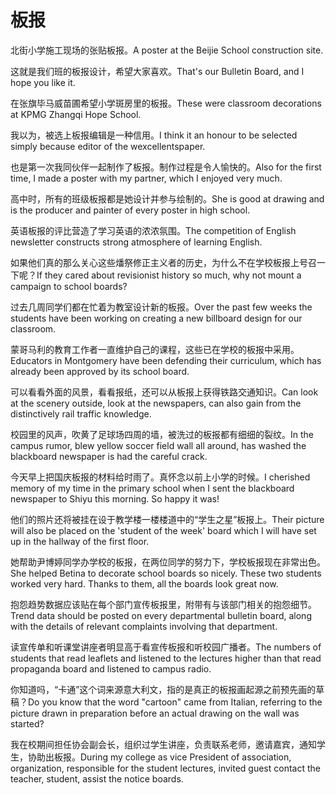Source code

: # 板报

<p><span class="chinese">北街小学施工现场的张贴板报。</span><span class="english">A poster at the Beijie School construction site.</span></p>

<p><span class="chinese">这就是我们班的板报设计，希望大家喜欢。</span><span class="english">That's our Bulletin Board, and I hope you like it.</span></p>

<p><span class="chinese">在张旗毕马威苗圃希望小学斑房里的板报。</span><span class="english">These were classroom decorations at KPMG Zhangqi Hope School.</span></p>

<p><span class="chinese">我以为，被选上板报编辑是一种信用。</span><span class="english">I think it an honour to be selected simply because editor of the wexcellentspaper.</span></p>

<p><span class="chinese">也是第一次我同伙伴一起制作了板报。制作过程是令人愉快的。</span><span class="english">Also for the first time, I made a poster with my partner, which I enjoyed very much.</span></p>

<p><span class="chinese">高中时，所有的班级板报都是她设计并参与绘制的。</span><span class="english">She is good at drawing and is the producer and painter of every poster in high school.</span></p>

<p><span class="chinese">英语板报的评比营造了学习英语的浓浓氛围。</span><span class="english">The competition of English newsletter constructs strong atmosphere of learning English.</span></p>

<p><span class="chinese">如果他们真的那么关心这些燔祭修正主义者的历史，为什么不在学校板报上号召一下呢？</span><span class="english">If they cared about revisionist history so much, why not mount a campaign to school boards?</span></p>

<p><span class="chinese">过去几周同学们都在忙着为教室设计新的板报。</span><span class="english">Over the past few weeks the students have been working on creating a new billboard design for our classroom.</span></p>

<p><span class="chinese">蒙哥马利的教育工作者一直维护自己的课程，这些已在学校的板报中采用。</span><span class="english">Educators in Montgomery have been defending their curriculum, which has already been approved by its school board.</span></p>

<p><span class="chinese">可以看看外面的风景，看看报纸，还可以从板报上获得铁路交通知识。</span><span class="english">Can look at the scenery outside, look at the newspapers, can also gain from the distinctively rail traffic knowledge.</span></p>

<p><span class="chinese">校园里的风声，吹黄了足球场四周的墙，被洗过的板报都有细细的裂纹。</span><span class="english">In the campus rumor, blew yellow soccer field wall all around, has washed the blackboard newspaper is had the careful crack.</span></p>

<p><span class="chinese">今天早上把国庆板报的材料给时雨了。真怀念以前上小学的时候。</span><span class="english">I cherished memory of my time in the primary school when I sent the blackboard newspaper to Shiyu this morning. So happy it was!</span></p>

<p><span class="chinese">他们的照片还将被挂在设于教学楼一楼楼道中的“学生之星”板报上。</span><span class="english">Their picture will also be placed on the 'student of the week' board which I will have set up in the hallway of the first floor.</span></p>

<p><span class="chinese">她帮助尹博婷同学办学校的板报，在两位同学的努力下，学校板报现在非常出色。</span><span class="english">She helped Betina to decorate school boards so nicely. These two students worked very hard. Thanks to them, all the boards look great now.</span></p>

<p><span class="chinese">抱怨趋势数据应该贴在每个部门宣传板报里，附带有与该部门相关的抱怨细节。</span><span class="english">Trend data should be posted on every departmental bulletin board, along with the details of relevant complaints involving that department.</span></p>

<p><span class="chinese">读宣传单和听课堂讲座者明显高于看宣传板报和听校园广播者。</span><span class="english">The numbers of students that read leaflets and listened to the lectures higher than that read propaganda board and listened to campus radio.</span></p>

<p><span class="chinese">你知道吗，“卡通”这个词来源意大利文，指的是真正的板报画起源之前预先画的草稿？</span><span class="english">Do you know that the word "cartoon" came from Italian, referring to the picture drawn in preparation before an actual drawing on the wall was started?</span></p>

<p><span class="chinese">我在校期间担任协会副会长，组织过学生讲座，负责联系老师，邀请嘉宾，通知学生，协助出板报。</span><span class="english">During my college as vice President of association, organization, responsible for the student lectures, invited guest contact the teacher, student, assist the notice boards.</span></p>

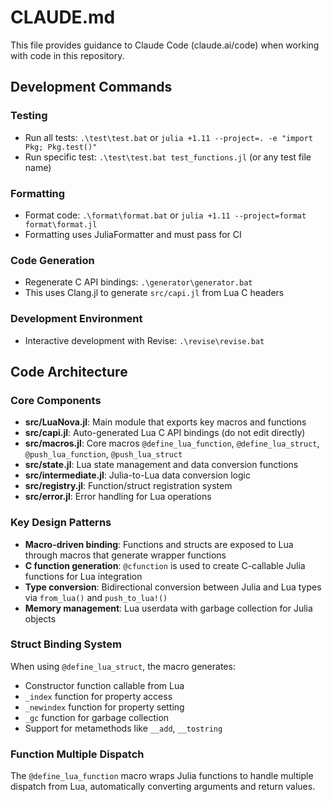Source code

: # CLAUDE.md

This file provides guidance to Claude Code (claude.ai/code) when working with code in this repository.

## Development Commands

### Testing
- Run all tests: `.\test\test.bat` or `julia +1.11 --project=. -e "import Pkg; Pkg.test()"`
- Run specific test: `.\test\test.bat test_functions.jl` (or any test file name)

### Formatting
- Format code: `.\format\format.bat` or `julia +1.11 --project=format format\format.jl`
- Formatting uses JuliaFormatter and must pass for CI

### Code Generation
- Regenerate C API bindings: `.\generator\generator.bat`
- This uses Clang.jl to generate `src/capi.jl` from Lua C headers

### Development Environment
- Interactive development with Revise: `.\revise\revise.bat`

## Code Architecture

### Core Components
- **src/LuaNova.jl**: Main module that exports key macros and functions
- **src/capi.jl**: Auto-generated Lua C API bindings (do not edit directly)
- **src/macros.jl**: Core macros `@define_lua_function`, `@define_lua_struct`, `@push_lua_function`, `@push_lua_struct`
- **src/state.jl**: Lua state management and data conversion functions
- **src/intermediate.jl**: Julia-to-Lua data conversion logic
- **src/registry.jl**: Function/struct registration system
- **src/error.jl**: Error handling for Lua operations

### Key Design Patterns
- **Macro-driven binding**: Functions and structs are exposed to Lua through macros that generate wrapper functions
- **C function generation**: `@cfunction` is used to create C-callable Julia functions for Lua integration
- **Type conversion**: Bidirectional conversion between Julia and Lua types via `from_lua()` and `push_to_lua!()`
- **Memory management**: Lua userdata with garbage collection for Julia objects

### Struct Binding System
When using `@define_lua_struct`, the macro generates:
- Constructor function callable from Lua
- `_index` function for property access
- `_newindex` function for property setting  
- `_gc` function for garbage collection
- Support for metamethods like `__add`, `__tostring`

### Function Multiple Dispatch
The `@define_lua_function` macro wraps Julia functions to handle multiple dispatch from Lua, automatically converting arguments and return values.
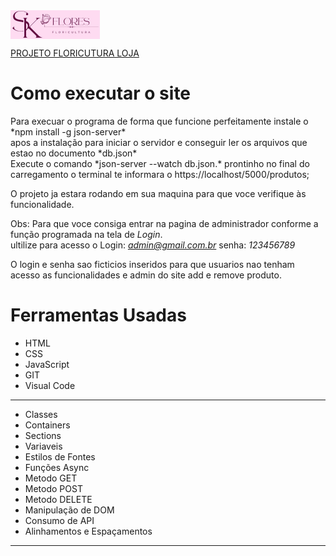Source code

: <img src="assets/img/image 1.png"  align="center">

[PROJETO FLORICUTURA LOJA](https://hiltonesjr.github.io/alura-geek-challenger/) <br>

<h1> Como executar o site </h1>
Para execuar o programa de forma que funcione perfeitamente instale o *npm install -g json-server*  <br>
apos a instalação para iniciar o servidor e conseguir ler os arquivos que estao no documento *db.json*<br>
Execute o comando *json-server --watch db.json.* prontinho no final do carregamento o terminal te informara o https://localhost/5000/produtos;

O projeto ja estara rodando em sua maquina para que voce verifique às funcionalidade.

Obs: Para que voce consiga entrar na pagina de administrador conforme a função programada na tela de *Login*.<br>
ultilize para acesso o Login: *admin@gmail.com.br* senha: *123456789*

O login e senha sao ficticios inseridos para que usuarios nao tenham acesso as funcionalidades e admin do site add e remove produto.

<h1> Ferramentas Usadas </h1>
<ul>

<li>HTML</li>
<li>CSS</li>
<li>JavaScript</li>
<li>GIT</li>
<li>Visual Code</li>
</ul>
<HR>
<ul>

<li>Classes</li>
<li>Containers</li>
<li>Sections</li>
<li>Variaveis</li>
<li>Estilos de Fontes</li>
<li>Funções Async</li>
<li>Metodo GET</li>
<li>Metodo POST</li>
<li>Metodo DELETE</li>
<li>Manipulação de DOM</li>
<li>Consumo de API</li>
<li>Alinhamentos e Espaçamentos</li>
</ul>
<HR>

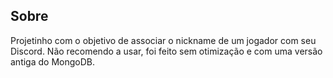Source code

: ## Sobre

Projetinho com o objetivo de associar o nickname de um jogador com seu Discord. Não recomendo a usar, foi feito sem otimização e com uma versão antiga do MongoDB.
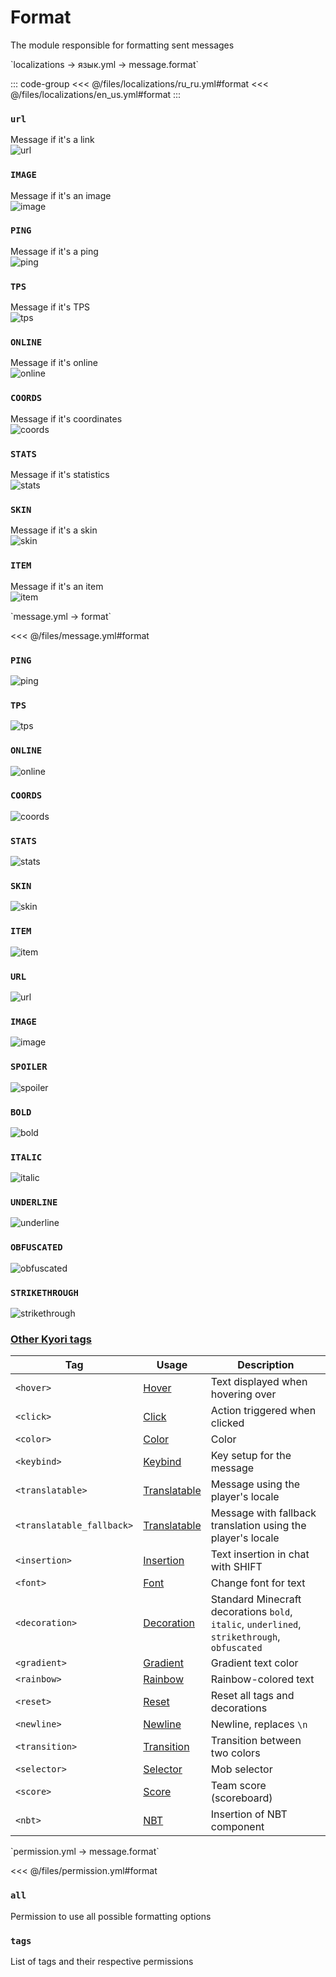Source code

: # Format

The module responsible for formatting sent messages

[//]: # (localization)
<!--@include: @/parts/words.md#localization-->
<!--@include: @/parts/words.md#path--> `localizations → язык.yml → message.format`

<!--@include: @/parts/words.md#default-->

::: code-group
<<< @/files/localizations/ru_ru.yml#format
<<< @/files/localizations/en_us.yml#format
:::

### `url`

Message if it's a link  
![url](/url.png)

### `IMAGE`

Message if it's an image  
![image](/image.png)

### `PING`

Message if it's a ping  
![ping](/ping.png)

### `TPS`

Message if it's TPS  
![tps](/tps.png)

### `ONLINE`

Message if it's online  
![online](/online.png)

### `COORDS`

Message if it's coordinates  
![coords](/coords.png)

### `STATS`

Message if it's statistics  
![stats](/stats.png)

### `SKIN`

Message if it's a skin  
![skin](/skin.png)

### `ITEM`

Message if it's an item  
![item](/item.png)

[//]: # (message.yml)
<!--@include: @/parts/words.md#setting-->
<!--@include: @/parts/words.md#path--> `message.yml → format`

<!--@include: @/parts/words.md#default-->
<<< @/files/message.yml#format

<!--@include: @/parts/enable.md-->

### `PING`  
![ping](/ping.png)

### `TPS`  
![tps](/tps.png)

### `ONLINE`  
![online](/online.png)

### `COORDS`  
![coords](/coords.png)

### `STATS`  
![stats](/stats.png)

### `SKIN`  
![skin](/skin.png)

### `ITEM`  
![item](/item.png)

### `URL`  
![url](/url.png)

### `IMAGE`  
![image](/image.png)

### `SPOILER`  
![spoiler](/spoiler.png)

### `BOLD`  
![bold](/bold.png)

### `ITALIC`  
![italic](/italic.png)

### `UNDERLINE`  
![underline](/underline.png)

### `OBFUSCATED`  
![obfuscated](/obfuscated.png)

### `STRIKETHROUGH`  
![strikethrough](/strikethrough.png)

### [Other Kyori tags](https://docs.advntr.dev/minimessage/format.html#standard-tags)

| Tag                      | Usage                                                                    | Description                                                                                      |
|--------------------------|--------------------------------------------------------------------------|--------------------------------------------------------------------------------------------------|
| `<hover>`                 | [Hover](https://docs.advntr.dev/minimessage/format.html#hover)           | Text displayed when hovering over                                                                 |
| `<click>`                 | [Click](https://docs.advntr.dev/minimessage/format.html#click)           | Action triggered when clicked                                                                     |
| `<color>`                 | [Color](https://docs.advntr.dev/minimessage/format.html#color)           | Color                                                                                           |
| `<keybind>`               | [Keybind](https://docs.advntr.dev/minimessage/format.html#keybind)       | Key setup for the message                                                                         |
| `<translatable>`          | [Translatable](https://docs.advntr.dev/minimessage/format.html#translatable) | Message using the player's locale                                                                |
| `<translatable_fallback>` | [Translatable](https://docs.advntr.dev/minimessage/format.html#translatable) | Message with fallback translation using the player's locale                                       |
| `<insertion>`             | [Insertion](https://docs.advntr.dev/minimessage/format.html#insertion)   | Text insertion in chat with SHIFT                                                                  |
| `<font>`                  | [Font](https://docs.advntr.dev/minimessage/format.html#font)             | Change font for text                                                                               |
| `<decoration>`            | [Decoration](https://docs.advntr.dev/minimessage/format.html#decoration) | Standard Minecraft decorations `bold`, `italic`, `underlined`, `strikethrough`, `obfuscated`     |
| `<gradient>`              | [Gradient](https://docs.advntr.dev/minimessage/format.html#gradient)     | Gradient text color                                                                                |
| `<rainbow>`               | [Rainbow](https://docs.advntr.dev/minimessage/format.html#rainbow)       | Rainbow-colored text                                                                               |
| `<reset>`                 | [Reset](https://docs.advntr.dev/minimessage/format.html#reset)           | Reset all tags and decorations                                                                   |
| `<newline>`               | [Newline](https://docs.advntr.dev/minimessage/format.html#newline)       | Newline, replaces `\n`                                                                            |
| `<transition>`            | [Transition](https://docs.advntr.dev/minimessage/format.html#transition) | Transition between two colors                                                                     |
| `<selector>`              | [Selector](https://docs.advntr.dev/minimessage/format.html#selector)     | Mob selector                                                                                     |
| `<score>`                 | [Score](https://docs.advntr.dev/minimessage/format.html#score)           | Team score (scoreboard)                                                                           |
| `<nbt>`                   | [NBT](https://docs.advntr.dev/minimessage/format.html#nbt)               | Insertion of NBT component                                                                        |

[//]: # (permission.yml)
<!--@include: @/parts/words.md#permission-->
<!--@include: @/parts/words.md#path--> `permission.yml → message.format`

<!--@include: @/parts/words.md#default-->
<<< @/files/permission.yml#format

<!--@include: @/parts/permission/permissionTier3.md-->

### `all`

Permission to use all possible formatting options

### `tags`

List of tags and their respective permissions

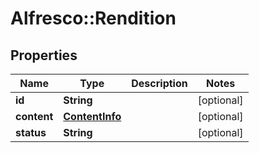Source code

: # Alfresco::Rendition

## Properties
Name | Type | Description | Notes
------------ | ------------- | ------------- | -------------
**id** | **String** |  | [optional] 
**content** | [**ContentInfo**](ContentInfo.md) |  | [optional] 
**status** | **String** |  | [optional]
|---|
▶ _Work required_
All that belongs in your answer is the stretch of entries above from the line with "Message if it's a skin" through the line with "### [Other Kyori", printed exactly.

▶ _Output below_
Message if it's a skin  
![skin](/skin.png)

### `ITEM`

Message if it's an item  
![item](/item.png)

[//]: # (message.yml)
<!--@include: @/parts/words.md#setting-->
<!--@include: @/parts/words.md#path--> `message.yml → format`

<!--@include: @/parts/words.md#default-->
<<< @/files/message.yml#format

<!--@include: @/parts/enable.md-->

### `PING`  
![ping](/ping.png)

### `TPS`  
![tps](/tps.png)

### `ONLINE`  
![online](/online.png)

### `COORDS`  
![coords](/coords.png)

### `STATS`  
![stats](/stats.png)

### `SKIN`  
![skin](/skin.png)

### `ITEM`  
![item](/item.png)

### `URL`  
![url](/url.png)

### `IMAGE`  
![image](/image.png)

### `SPOILER`  
![spoiler](/spoiler.png)

### `BOLD`  
![bold](/bold.png)

### `ITALIC`  
![italic](/italic.png)

### `UNDERLINE`  
![underline](/underline.png)

### `OBFUSCATED`  
![obfuscated](/obfuscated.png)

### `STRIKETHROUGH`  
![strikethrough](/strikethrough.png)

### [Other Kyori tags](https://docs.advntr.dev/minimessage/format.html#standard-tags)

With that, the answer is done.